Towards Modeling of Methane Recycling Lake Washington Microbial Community | AIChE

Towards Modeling of Methane Recycling Lake Washington Microbial Community

The ability to understand and manipulate biological communities is increasingly becoming important as these communities have the capability to address global problems in regards to energy, food, and disease. However, there is still a necessity to adopt a systems-level approach in this regard. The long-term goal of this project is to first better understand the functionality of a microbial community and then design a synthetic community through constructing a multi-faceted approach similar to the ‘biobricks’ method of standardizing biological parts. This approach will characterize the functionality of a microbial strain, its interaction with other members in the community, and ultimately, a specific goal such as over producing a desired product can be achieved by adding, removing, or changing the population of specific strains. The community that this project is interested in is Lake Washington (a fresh lake) community characterized by methane cycling.

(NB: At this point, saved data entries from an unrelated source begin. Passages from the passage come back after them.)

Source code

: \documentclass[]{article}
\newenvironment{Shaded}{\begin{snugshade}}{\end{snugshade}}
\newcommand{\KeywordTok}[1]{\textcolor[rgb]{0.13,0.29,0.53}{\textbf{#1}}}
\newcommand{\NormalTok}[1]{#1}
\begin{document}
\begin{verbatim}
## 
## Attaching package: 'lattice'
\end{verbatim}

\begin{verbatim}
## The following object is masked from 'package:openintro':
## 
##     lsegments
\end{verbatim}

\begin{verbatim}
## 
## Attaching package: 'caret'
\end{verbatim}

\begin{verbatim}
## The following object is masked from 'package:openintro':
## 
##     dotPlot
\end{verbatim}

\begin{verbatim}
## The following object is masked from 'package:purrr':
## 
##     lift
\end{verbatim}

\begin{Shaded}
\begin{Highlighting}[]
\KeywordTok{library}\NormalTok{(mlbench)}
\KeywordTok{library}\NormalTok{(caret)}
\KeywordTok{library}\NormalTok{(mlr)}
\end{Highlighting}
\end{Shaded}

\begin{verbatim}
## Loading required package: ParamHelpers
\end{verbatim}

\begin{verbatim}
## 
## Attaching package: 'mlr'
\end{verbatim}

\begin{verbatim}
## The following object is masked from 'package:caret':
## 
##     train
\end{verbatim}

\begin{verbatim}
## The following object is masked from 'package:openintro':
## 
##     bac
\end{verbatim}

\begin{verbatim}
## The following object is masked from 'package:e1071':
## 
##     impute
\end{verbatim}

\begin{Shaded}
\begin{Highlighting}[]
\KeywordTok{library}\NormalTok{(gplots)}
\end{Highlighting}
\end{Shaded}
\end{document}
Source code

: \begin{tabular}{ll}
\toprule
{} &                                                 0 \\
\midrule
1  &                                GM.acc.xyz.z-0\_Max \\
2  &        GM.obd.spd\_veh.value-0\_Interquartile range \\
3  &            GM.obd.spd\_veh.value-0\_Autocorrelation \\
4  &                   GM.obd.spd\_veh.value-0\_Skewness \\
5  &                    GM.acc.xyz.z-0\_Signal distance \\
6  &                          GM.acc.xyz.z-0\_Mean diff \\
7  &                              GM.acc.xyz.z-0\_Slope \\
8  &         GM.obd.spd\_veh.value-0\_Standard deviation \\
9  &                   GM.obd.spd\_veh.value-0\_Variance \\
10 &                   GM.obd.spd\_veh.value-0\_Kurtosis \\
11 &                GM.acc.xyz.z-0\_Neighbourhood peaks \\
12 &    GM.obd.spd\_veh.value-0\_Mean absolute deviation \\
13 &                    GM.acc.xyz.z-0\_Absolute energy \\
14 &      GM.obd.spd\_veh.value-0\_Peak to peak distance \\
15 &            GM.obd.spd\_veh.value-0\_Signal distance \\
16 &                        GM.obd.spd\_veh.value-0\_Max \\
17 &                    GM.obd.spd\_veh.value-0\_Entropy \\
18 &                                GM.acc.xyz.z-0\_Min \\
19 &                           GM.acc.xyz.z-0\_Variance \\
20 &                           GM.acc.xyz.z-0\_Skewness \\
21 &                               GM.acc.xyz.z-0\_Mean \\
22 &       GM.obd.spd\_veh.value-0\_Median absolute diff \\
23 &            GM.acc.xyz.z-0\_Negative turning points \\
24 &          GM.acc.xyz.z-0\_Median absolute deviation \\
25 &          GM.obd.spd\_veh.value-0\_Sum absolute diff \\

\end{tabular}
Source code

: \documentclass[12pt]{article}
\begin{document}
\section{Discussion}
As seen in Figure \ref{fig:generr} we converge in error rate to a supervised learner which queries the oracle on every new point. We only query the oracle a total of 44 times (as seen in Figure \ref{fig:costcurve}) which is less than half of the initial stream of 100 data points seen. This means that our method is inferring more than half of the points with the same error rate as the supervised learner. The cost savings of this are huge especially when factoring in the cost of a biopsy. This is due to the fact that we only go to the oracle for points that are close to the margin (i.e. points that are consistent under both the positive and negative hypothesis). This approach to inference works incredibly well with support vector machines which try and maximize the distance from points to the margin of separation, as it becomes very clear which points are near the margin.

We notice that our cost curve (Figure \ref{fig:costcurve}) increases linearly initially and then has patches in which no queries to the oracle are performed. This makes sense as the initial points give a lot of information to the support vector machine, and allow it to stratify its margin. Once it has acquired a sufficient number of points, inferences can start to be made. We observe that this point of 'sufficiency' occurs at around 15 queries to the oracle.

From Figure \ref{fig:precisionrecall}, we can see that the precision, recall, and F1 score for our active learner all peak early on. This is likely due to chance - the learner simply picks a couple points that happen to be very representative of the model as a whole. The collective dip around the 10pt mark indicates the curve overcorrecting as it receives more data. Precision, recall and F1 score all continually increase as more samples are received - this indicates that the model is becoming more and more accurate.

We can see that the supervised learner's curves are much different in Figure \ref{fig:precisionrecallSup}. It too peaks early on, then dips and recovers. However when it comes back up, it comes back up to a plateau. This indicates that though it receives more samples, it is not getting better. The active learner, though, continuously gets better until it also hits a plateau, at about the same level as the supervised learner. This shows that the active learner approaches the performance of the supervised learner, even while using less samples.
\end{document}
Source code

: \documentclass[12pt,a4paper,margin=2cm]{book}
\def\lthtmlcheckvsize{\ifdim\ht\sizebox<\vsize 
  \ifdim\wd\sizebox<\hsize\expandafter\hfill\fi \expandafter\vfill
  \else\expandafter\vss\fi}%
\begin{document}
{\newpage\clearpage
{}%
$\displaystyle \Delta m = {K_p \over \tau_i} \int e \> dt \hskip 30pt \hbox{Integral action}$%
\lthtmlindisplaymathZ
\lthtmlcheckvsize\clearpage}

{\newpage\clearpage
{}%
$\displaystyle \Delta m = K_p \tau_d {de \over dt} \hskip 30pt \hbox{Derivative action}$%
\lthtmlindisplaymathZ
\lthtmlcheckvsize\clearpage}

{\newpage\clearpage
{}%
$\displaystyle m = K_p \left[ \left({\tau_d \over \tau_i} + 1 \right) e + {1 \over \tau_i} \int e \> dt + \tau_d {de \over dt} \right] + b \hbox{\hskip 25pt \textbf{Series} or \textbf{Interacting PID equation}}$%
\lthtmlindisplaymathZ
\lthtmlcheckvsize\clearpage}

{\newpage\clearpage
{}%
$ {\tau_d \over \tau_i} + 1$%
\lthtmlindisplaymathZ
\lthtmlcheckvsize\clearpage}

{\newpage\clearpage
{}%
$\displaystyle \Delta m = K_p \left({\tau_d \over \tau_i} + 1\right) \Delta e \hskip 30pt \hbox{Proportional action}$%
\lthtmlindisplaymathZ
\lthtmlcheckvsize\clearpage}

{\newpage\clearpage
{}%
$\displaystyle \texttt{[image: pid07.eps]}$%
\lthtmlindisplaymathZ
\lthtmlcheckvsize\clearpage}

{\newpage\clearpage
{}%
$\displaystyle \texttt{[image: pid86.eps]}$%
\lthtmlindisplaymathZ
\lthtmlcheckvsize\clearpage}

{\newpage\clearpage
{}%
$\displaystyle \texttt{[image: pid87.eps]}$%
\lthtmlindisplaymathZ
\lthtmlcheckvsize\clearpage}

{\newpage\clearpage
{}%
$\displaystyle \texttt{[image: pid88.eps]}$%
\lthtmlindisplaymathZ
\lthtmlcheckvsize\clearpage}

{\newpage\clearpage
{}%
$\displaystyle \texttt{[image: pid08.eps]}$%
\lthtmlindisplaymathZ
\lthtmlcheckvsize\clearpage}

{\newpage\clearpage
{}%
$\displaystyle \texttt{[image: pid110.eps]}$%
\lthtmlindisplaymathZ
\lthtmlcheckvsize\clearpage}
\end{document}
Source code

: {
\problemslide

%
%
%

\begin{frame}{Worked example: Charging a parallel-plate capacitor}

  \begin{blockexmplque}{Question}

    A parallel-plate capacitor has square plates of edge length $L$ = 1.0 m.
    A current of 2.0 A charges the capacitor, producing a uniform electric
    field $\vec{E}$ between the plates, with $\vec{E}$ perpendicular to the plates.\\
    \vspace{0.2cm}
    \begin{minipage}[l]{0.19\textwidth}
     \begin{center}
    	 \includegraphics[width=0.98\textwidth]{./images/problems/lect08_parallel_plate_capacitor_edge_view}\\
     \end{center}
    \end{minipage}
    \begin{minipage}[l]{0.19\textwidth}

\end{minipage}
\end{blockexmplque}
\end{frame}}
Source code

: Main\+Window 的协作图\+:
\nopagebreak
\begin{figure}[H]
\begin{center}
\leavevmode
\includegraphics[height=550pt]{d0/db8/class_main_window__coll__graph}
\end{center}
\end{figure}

This community is of interest due to its ability to use sedimentary methane as an energy and carbon source. To achieve this goal, genome-scale metabolic models (GSM) need be reconstructed to understand the role of individual strains in the community and also characterize the interactions between individual strains. Thus far, the draft model for methane-oxidizer Methylobacter Tundripaladum (mbT702), has been reconstructed which has 702 genes, 1298 metabolites, 1167 reactions. Then, flux balance analysis (FBA) and flux variability analysis (FVA) are utilized to identify gaps, errors, and inconsistencies within the draft model as well as optimizing the biomass for the model. These will then be manually fixed through the utilization of literature and gap filling techniques. In addition, a model of another major-player in the Lake Washington community, Methylomonas, will be reconstructed. Our next goal is to use the reconstructed models to construct and analyze a two-member microbial community.